**Required work:** Lines with the string "angry" must each be copied from the listing.

**Source data:**
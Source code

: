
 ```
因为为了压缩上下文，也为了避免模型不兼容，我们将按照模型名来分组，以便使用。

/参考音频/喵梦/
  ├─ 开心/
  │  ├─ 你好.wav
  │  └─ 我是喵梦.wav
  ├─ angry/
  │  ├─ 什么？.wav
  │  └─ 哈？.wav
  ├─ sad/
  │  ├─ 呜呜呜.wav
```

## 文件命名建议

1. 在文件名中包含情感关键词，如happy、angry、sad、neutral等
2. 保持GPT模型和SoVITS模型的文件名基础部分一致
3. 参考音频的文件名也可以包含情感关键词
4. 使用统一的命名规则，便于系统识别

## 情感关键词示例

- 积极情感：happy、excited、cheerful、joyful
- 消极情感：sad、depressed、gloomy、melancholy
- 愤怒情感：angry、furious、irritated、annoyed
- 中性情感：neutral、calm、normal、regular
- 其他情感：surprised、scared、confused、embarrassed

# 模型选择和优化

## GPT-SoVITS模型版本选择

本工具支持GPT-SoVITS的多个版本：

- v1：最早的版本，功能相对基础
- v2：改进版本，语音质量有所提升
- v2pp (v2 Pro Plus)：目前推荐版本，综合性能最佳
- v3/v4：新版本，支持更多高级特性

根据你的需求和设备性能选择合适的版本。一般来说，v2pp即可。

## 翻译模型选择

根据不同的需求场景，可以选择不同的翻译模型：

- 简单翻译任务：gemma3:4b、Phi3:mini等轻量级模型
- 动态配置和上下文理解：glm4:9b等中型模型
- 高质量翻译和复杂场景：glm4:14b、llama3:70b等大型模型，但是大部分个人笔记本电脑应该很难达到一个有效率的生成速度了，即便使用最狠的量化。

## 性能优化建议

**Finished exercise:**
  ├─ angry/
1. 在文件名中包含情感关键词，如happy、angry、sad、neutral等
- 愤怒情感：angry、furious、irritated、annoyed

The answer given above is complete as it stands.